EXERCISE: Copying nothing before it, reproduce the line that holds "- 02 If your" and every line after it in the data, exactly.
===== MATERIAL PROVIDED
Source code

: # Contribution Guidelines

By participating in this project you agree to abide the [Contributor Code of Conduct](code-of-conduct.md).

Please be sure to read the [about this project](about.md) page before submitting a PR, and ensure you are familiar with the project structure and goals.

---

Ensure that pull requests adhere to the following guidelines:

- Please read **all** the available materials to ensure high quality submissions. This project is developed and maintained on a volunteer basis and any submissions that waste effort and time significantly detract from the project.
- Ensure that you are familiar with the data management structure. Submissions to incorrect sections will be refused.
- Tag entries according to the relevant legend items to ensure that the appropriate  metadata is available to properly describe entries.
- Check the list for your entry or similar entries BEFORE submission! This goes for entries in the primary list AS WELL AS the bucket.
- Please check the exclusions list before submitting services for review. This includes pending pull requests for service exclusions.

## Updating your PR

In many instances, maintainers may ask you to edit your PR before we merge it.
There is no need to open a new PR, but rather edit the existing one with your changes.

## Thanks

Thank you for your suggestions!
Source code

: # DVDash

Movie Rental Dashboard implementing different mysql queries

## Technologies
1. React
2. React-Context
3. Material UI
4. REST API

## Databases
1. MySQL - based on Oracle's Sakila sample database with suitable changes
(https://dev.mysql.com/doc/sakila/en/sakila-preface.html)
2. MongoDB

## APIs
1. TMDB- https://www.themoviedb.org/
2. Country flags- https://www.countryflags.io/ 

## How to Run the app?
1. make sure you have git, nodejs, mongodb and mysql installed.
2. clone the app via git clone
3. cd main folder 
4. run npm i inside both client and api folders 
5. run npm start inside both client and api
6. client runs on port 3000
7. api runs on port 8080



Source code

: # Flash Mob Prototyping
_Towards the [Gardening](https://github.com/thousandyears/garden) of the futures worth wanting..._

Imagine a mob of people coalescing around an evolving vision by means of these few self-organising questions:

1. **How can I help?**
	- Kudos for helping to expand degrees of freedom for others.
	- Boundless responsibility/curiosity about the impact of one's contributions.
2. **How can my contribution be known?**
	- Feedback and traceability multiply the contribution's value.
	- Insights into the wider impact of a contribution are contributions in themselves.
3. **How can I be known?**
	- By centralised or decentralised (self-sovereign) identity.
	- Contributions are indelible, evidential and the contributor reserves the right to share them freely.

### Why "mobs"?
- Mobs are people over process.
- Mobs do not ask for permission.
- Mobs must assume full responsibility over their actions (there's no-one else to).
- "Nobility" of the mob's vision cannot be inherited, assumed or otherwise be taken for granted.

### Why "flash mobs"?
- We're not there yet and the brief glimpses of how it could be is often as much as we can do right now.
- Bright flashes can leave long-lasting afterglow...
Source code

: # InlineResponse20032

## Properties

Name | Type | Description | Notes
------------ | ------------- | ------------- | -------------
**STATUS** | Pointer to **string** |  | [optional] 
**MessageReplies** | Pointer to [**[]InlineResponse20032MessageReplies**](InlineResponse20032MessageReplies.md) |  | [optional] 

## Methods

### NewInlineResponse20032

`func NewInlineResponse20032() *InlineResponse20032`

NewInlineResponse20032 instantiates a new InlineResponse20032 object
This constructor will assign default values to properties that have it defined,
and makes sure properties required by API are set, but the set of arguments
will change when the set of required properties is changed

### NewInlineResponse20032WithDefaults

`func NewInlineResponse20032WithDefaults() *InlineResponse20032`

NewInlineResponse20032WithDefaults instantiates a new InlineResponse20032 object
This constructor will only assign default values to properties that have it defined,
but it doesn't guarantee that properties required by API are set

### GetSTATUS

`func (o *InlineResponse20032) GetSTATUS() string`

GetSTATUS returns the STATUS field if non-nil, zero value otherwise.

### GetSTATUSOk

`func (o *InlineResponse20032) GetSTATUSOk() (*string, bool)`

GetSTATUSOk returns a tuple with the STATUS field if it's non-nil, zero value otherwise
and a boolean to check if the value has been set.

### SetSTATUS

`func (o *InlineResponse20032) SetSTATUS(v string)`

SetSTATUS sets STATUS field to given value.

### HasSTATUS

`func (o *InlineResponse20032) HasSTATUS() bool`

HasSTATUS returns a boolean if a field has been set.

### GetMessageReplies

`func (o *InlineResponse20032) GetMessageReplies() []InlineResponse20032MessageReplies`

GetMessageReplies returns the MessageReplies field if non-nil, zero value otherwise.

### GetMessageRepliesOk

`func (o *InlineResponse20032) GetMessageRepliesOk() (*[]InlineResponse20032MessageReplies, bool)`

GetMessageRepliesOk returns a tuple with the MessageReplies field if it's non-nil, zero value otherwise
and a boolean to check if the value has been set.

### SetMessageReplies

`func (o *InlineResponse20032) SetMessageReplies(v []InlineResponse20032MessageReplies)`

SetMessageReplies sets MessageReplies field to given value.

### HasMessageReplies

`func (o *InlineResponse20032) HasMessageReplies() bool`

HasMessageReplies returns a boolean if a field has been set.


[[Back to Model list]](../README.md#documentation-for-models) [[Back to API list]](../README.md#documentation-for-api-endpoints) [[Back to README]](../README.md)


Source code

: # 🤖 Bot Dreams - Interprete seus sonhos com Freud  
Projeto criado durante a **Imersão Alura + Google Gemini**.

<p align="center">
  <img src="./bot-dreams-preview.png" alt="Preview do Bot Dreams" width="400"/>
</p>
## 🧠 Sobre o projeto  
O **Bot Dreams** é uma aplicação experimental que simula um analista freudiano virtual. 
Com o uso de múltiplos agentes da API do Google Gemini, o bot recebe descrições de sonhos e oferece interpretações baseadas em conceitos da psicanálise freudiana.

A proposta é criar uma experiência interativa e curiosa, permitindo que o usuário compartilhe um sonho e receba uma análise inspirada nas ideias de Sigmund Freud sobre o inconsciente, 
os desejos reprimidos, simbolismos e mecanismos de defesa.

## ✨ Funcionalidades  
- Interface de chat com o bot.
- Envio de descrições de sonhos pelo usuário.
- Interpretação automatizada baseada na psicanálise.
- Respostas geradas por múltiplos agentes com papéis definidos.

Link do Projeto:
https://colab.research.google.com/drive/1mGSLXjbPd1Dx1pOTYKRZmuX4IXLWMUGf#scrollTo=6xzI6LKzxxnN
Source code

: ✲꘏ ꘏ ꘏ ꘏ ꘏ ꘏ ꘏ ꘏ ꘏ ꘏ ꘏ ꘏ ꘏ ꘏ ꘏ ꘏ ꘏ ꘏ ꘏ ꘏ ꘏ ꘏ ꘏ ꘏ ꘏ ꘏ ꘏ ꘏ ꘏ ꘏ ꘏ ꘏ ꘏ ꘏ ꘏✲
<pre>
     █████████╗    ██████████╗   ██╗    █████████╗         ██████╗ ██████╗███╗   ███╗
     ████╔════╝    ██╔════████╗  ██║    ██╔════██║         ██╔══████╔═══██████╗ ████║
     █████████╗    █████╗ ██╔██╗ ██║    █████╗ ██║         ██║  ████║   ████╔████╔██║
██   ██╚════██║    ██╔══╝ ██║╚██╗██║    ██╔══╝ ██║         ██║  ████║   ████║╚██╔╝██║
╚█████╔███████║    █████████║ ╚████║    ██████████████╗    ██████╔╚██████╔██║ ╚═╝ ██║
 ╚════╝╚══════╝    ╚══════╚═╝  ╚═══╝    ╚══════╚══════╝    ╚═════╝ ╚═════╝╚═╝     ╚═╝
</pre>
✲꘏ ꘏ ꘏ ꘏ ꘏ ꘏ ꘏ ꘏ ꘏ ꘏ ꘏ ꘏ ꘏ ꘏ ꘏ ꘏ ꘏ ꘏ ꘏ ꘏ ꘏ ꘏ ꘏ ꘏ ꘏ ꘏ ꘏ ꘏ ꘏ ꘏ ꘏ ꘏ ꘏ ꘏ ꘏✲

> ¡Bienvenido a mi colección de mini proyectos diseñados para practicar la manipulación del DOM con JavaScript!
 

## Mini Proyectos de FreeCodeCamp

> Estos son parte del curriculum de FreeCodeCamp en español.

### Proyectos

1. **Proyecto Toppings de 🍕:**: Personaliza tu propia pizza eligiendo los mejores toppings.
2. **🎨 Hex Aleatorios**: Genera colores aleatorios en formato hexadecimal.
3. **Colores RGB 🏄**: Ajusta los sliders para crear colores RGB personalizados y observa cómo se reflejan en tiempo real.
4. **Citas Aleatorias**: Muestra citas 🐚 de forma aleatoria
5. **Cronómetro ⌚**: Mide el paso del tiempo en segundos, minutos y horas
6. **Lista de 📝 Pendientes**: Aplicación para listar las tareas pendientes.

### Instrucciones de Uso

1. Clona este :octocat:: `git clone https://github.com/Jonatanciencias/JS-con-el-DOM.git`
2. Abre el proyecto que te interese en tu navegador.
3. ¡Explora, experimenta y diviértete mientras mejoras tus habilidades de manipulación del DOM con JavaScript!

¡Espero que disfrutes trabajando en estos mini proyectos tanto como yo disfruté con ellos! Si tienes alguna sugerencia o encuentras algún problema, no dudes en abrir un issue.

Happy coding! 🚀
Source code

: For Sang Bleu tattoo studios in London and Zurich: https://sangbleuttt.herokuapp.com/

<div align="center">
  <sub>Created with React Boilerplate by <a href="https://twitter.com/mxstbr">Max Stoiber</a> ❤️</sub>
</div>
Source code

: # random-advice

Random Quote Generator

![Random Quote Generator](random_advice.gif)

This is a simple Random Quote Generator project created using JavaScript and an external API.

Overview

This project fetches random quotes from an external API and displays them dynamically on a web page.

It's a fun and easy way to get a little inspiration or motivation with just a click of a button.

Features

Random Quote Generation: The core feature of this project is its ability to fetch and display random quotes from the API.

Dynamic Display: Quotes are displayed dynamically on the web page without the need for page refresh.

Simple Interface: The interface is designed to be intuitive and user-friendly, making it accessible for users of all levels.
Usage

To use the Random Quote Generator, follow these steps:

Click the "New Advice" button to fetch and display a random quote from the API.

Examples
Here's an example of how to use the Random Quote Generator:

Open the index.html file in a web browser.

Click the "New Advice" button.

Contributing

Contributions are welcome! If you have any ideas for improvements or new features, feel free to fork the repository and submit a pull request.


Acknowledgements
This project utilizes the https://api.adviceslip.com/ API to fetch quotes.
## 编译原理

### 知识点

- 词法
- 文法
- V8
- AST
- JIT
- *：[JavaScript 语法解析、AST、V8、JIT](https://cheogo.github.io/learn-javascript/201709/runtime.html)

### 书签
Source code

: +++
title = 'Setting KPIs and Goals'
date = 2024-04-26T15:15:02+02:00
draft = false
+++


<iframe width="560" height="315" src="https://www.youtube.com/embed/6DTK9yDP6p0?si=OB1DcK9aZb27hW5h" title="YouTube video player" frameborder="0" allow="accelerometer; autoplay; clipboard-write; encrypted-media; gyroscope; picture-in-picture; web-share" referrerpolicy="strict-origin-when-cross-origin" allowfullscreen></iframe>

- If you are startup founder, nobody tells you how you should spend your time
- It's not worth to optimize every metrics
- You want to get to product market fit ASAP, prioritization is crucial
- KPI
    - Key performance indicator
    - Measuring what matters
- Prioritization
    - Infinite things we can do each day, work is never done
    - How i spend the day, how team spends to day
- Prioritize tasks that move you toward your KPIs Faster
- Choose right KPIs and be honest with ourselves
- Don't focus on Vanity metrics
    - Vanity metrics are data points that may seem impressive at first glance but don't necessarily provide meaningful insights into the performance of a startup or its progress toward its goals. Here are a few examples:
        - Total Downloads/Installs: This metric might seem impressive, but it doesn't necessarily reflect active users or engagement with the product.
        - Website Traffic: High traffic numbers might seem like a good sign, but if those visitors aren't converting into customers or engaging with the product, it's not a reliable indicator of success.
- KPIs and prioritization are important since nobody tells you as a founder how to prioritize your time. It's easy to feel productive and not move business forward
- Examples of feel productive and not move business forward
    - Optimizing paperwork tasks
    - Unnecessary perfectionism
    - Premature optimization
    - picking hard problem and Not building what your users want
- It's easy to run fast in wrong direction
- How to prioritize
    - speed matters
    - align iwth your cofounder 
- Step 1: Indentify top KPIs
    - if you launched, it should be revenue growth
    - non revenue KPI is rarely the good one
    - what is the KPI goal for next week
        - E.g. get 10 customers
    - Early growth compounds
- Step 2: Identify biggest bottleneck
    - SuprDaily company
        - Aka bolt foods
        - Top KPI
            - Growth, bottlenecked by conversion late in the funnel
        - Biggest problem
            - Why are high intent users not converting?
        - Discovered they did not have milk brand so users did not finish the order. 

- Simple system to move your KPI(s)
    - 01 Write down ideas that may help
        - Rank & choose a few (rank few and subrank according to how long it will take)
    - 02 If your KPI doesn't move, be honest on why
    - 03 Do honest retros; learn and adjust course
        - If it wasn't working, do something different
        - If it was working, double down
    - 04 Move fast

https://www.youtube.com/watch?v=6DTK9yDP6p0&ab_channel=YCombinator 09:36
==========
ANSWER TO THIS EXERCISE:
    - 02 If your KPI doesn't move, be honest on why
    - 03 Do honest retros; learn and adjust course
        - If it wasn't working, do something different
        - If it was working, double down
    - 04 Move fast

https://www.youtube.com/watch?v=6DTK9yDP6p0&ab_channel=YCombinator 09:36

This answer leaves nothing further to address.